## [ABOUT THIS TASK]
Print the lines of the data, starting with the first, up to and including the line where "Name | Type" appears.

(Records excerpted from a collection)

========================

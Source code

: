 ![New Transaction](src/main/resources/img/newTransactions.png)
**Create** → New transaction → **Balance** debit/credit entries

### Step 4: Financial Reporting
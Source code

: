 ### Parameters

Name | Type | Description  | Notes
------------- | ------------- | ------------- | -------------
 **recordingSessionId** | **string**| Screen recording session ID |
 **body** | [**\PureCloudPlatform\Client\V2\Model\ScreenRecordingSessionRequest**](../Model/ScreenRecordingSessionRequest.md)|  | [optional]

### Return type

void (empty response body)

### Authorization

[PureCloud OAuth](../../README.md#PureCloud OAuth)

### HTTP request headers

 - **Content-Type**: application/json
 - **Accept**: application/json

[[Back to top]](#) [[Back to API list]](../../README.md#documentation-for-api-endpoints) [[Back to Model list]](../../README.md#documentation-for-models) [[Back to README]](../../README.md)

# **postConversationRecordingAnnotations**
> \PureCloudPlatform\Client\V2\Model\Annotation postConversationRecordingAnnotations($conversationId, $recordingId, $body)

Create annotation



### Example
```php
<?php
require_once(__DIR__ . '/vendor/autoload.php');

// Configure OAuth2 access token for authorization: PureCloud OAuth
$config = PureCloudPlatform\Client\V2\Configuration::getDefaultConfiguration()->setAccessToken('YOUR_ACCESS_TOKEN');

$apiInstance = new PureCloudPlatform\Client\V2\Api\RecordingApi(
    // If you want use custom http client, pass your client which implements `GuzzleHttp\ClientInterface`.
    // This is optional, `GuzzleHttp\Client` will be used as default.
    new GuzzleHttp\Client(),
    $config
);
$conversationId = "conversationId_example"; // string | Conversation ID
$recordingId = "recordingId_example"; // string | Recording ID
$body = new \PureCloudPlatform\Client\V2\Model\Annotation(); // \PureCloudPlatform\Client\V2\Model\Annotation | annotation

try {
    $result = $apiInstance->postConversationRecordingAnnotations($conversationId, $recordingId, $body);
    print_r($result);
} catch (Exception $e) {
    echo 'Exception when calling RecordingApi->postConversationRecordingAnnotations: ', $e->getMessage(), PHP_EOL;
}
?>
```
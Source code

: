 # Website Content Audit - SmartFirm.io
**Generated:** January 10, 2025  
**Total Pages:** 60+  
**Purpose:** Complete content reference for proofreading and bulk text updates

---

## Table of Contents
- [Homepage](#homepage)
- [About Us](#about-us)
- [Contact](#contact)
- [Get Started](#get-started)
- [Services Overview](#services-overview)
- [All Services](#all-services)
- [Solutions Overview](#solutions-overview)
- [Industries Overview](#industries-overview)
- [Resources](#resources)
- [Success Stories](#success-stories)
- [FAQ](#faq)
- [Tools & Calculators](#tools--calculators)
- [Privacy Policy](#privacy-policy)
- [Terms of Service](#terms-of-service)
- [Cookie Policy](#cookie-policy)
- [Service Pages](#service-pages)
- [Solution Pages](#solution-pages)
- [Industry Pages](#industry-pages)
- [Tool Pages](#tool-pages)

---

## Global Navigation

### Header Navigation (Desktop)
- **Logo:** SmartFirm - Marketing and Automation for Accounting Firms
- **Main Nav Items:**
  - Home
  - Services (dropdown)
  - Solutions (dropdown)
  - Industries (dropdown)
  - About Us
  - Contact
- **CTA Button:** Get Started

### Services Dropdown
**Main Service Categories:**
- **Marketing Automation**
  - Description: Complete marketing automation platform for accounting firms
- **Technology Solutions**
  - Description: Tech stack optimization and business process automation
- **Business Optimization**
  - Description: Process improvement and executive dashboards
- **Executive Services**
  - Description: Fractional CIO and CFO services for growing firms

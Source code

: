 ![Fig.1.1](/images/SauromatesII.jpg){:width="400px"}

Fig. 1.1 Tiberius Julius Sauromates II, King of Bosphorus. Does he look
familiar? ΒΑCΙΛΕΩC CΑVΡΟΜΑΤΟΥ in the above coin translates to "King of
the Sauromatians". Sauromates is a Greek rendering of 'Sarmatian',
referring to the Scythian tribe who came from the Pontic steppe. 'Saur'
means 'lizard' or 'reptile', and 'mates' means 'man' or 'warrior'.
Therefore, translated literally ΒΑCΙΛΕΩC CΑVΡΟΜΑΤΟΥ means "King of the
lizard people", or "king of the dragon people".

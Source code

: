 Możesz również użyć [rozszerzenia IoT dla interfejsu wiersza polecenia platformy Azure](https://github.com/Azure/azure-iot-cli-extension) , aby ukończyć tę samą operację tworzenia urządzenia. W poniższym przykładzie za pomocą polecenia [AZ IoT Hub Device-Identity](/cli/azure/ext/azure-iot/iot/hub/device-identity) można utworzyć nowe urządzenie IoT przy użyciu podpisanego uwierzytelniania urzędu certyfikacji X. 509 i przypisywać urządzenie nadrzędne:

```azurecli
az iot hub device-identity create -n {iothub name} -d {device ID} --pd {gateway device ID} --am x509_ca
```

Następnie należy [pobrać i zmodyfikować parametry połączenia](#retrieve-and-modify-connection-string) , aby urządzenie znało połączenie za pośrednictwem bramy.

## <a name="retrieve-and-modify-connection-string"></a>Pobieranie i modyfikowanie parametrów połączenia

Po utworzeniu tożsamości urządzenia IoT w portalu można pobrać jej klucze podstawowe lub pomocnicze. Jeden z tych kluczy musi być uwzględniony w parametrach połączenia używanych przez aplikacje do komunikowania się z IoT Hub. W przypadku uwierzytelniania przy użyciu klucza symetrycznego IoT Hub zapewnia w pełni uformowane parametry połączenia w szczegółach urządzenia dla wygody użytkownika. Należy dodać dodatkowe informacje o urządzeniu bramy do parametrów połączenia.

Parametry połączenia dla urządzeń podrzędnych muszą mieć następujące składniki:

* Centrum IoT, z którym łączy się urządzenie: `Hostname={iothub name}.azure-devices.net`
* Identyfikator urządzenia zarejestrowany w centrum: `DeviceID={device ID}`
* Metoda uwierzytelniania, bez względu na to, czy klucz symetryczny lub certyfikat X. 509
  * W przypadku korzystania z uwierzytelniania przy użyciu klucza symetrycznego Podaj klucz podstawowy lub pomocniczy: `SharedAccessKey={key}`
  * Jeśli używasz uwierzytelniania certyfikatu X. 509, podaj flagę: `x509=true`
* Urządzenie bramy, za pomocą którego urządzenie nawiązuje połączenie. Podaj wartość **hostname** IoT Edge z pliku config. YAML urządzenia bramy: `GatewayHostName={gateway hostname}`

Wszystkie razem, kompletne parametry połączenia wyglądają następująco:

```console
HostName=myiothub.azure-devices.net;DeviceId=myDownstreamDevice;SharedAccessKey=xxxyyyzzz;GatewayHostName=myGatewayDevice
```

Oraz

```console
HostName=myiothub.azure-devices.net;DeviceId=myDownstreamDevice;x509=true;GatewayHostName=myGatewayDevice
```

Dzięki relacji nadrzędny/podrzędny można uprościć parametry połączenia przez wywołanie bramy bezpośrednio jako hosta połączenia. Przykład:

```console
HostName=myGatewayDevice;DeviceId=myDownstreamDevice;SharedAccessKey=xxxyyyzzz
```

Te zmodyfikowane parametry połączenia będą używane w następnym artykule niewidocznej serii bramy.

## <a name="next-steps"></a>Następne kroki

========================

## [WRITTEN ANSWER]
Source code

: ![New Transaction](src/main/resources/img/newTransactions.png)
**Create** → New transaction → **Balance** debit/credit entries

### Step 4: Financial Reporting
Source code

: ### Parameters

Name | Type | Description  | Notes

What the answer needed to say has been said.